MIT researchers may have a better solution. They developed a privacy-preserving protocol that is so efficient it can run on a smartphone over a very slow network. Their technique safeguards personal data while ensuring recommendation results are accurate.
In addition to user privacy, their protocol minimizes the unauthorized transfer of information from the database, known as leakage, even if a malicious agent tries to trick a database into revealing secret information.
The new protocol could be especially useful in situations where data leaks could violate user privacy laws, like when a health care provider uses a patient’s medical history to search a database for other patients who had similar symptoms or when a company serves targeted advertisements to users under European privacy regulations.
“This is a really hard problem. We relied on a whole string of cryptographic and algorithmic tricks to arrive at our protocol,” says Sacha Servan-Schreiber, a graduate student in the Computer Science and Artificial Intelligence Laboratory (CSAIL) and lead author of the paper that presents this new protocol.
Servan-Schreiber wrote the paper with fellow CSAIL graduate student Simon Langowski and their advisor and senior author Srinivas Devadas, the Edwin Sibley Webster Professor of Electrical Engineering. The research will be presented at the IEEE Symposium on Security and Privacy.
The data next door
The technique at the heart of algorithmic recommendation engines is known as a nearest neighbor search, which involves finding the data point in a database that is closest to a query point. Data points that are mapped nearby share similar attributes and are called neighbors.
These searches involve a server that is linked with an online database which contains concise representations of data point attributes. In the case of a music streaming service, those attributes, known as feature vectors, could be the genre or popularity of different songs.
To find a song recommendation, the client (user) sends a query to the server that contains a certain feature vector, like a genre of music the user likes or a compressed history of their listening habits. The server then provides the ID of a feature vector in the database that is closest to the client’s query, without revealing the actual vector. In the case of music streaming, that ID would likely be a song title. The client learns the recommended song title without learning the feature vector associated with it.
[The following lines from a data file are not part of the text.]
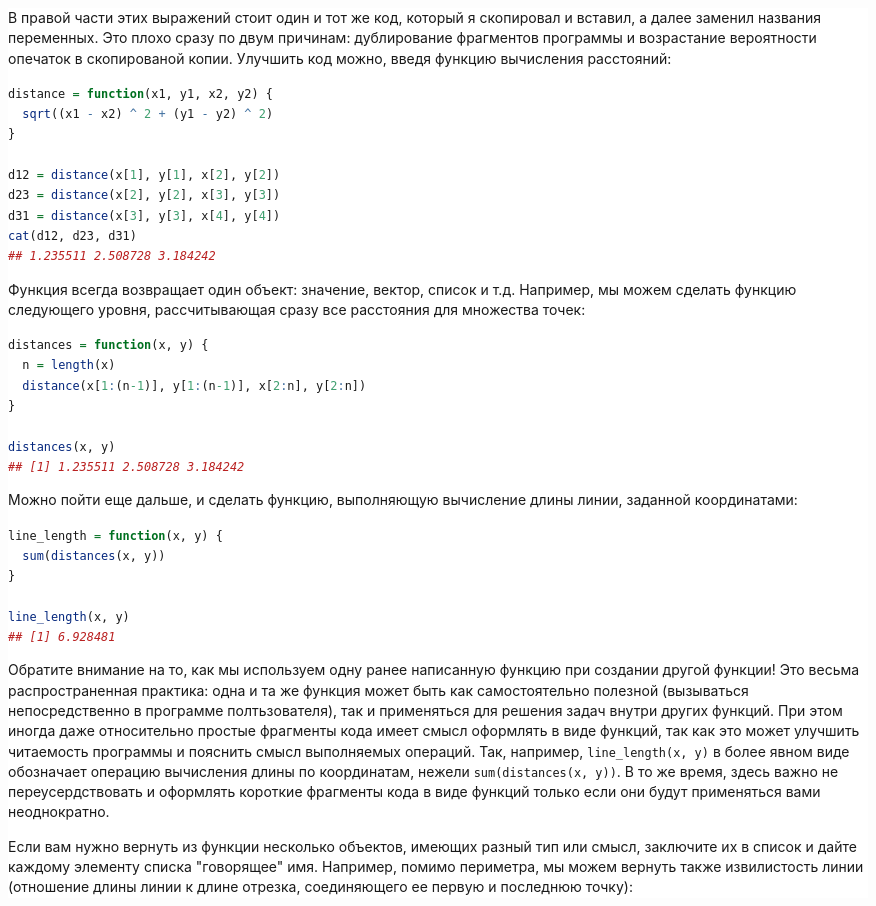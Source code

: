 В правой части этих выражений стоит один и тот же код, который я скопировал и вставил, а далее заменил названия переменных. Это плохо сразу по двум причинам: дублирование фрагментов программы и возрастание вероятности опечаток в скопированой копии. Улучшить код можно, введя функцию вычисления расстояний:

```r
distance = function(x1, y1, x2, y2) {
  sqrt((x1 - x2) ^ 2 + (y1 - y2) ^ 2)
}

d12 = distance(x[1], y[1], x[2], y[2])
d23 = distance(x[2], y[2], x[3], y[3])
d31 = distance(x[3], y[3], x[4], y[4])
cat(d12, d23, d31)
## 1.235511 2.508728 3.184242
```

Функция всегда возвращает один объект: значение, вектор, список и т.д. Например, мы можем сделать функцию следующего уровня, рассчитывающая сразу все расстояния для множества точек:

```r
distances = function(x, y) {
  n = length(x)
  distance(x[1:(n-1)], y[1:(n-1)], x[2:n], y[2:n])
}

distances(x, y)
## [1] 1.235511 2.508728 3.184242
```

Можно пойти еще дальше, и сделать функцию, выполняющую вычисление длины линии, заданной координатами:

```r
line_length = function(x, y) {
  sum(distances(x, y))
}

line_length(x, y)
## [1] 6.928481
```

Обратите внимание на то, как мы используем одну ранее написанную функцию при создании другой функции! Это весьма распространенная практика: одна и та же функция может быть как самостоятельно полезной (вызываться непосредственно в программе полтьзователя), так и применяться для решения задач внутри других функций. При этом иногда даже относительно простые фрагменты кода имеет смысл оформлять в виде функций, так как это может улучшить читаемость программы и пояснить смысл выполняемых операций. Так, например, `line_length(x, y)` в более явном виде обозначает операцию вычисления длины по координатам, нежели `sum(distances(x, y))`. В то же время, здесь важно не переусердствовать и оформлять короткие фрагменты кода в виде функций только если они будут применяться вами неоднократно.

Если вам нужно вернуть из функции несколько объектов, имеющих разный тип или смысл, заключите их в список и дайте каждому элементу списка "говорящее" имя. Например, помимо периметра, мы можем вернуть также извилистость линии (отношение длины линии к длине отрезка, соединяющего ее первую и последнюю точку):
“The server has to be able to do this computation without seeing the numbers it is doing the computation on. It can’t actually see the features, but still needs to give you the closest thing in the database,” says Langowski.
To achieve this, the researchers created a protocol that relies on two separate servers that access the same database. Using two servers makes the process more efficient and enables the use of a cryptographic technique known as private information retrieval. This technique allows a client to query a database without revealing what it is searching for, Servan-Schreiber explains.
Overcoming security challenges
But while private information retrieval is secure on the client side, it doesn’t provide database privacy on its own. The database offers a set of candidate vectors — possible nearest neighbors — for the client, which are typically winnowed down later by the client using brute force. However, doing so can reveal a lot about the database to the client. The additional privacy challenge is to prevent the client from learning those extra vectors.
The researchers employed a tuning technique that eliminates many of the extra vectors in the first place, and then used a different trick, which they call oblivious masking, to hide any additional data points except for the actual nearest neighbor. This efficiently preserves database privacy, so the client won’t learn anything about the feature vectors in the database.
Once they designed this protocol, they tested it with a nonprivate implementation on four real-world datasets to determine how to tune the algorithm to maximize accuracy. Then, they used their protocol to conduct private nearest neighbor search queries on those datasets.
Their technique requires a few seconds of server processing time per query and less than 10 megabytes of communication between the client and servers, even with databases that contained more than 10 million items. By contrast, other secure methods can require gigabytes of communication or hours of computation time. With each query, their method achieved greater than 95 percent accuracy (meaning that nearly every time it found the actual approximate nearest neighbor to the query point).
The techniques they used to enable database privacy will thwart a malicious client even if it sends false queries to try and trick the server into leaking information.
“A malicious client won’t learn much more information than an honest client following protocol. And it protects against malicious servers, too. If one deviates from protocol, you might not get the right result, but they will never learn what the client’s query was,” Langowski says.
In the future, the researchers plan to adjust the protocol so it can preserve privacy using only one server. This could enable it to be applied in more real-world situations, since it would not require the use of two noncolluding entities (which don’t share information with each other) to manage the database.
“Nearest neighbor search undergirds many critical machine-learning driven applications, from providing users with content recommendations to classifying medical conditions. However, it typically requires sharing a lot of data with a central system to aggregate and enable the search,” says Bayan Bruss, head of applied machine-learning research at Capital One, who was not involved with this work. “This research provides a key step towards ensuring that the user receives the benefits from nearest neighbor search while having confidence that the central system will not use their data for other purposes.”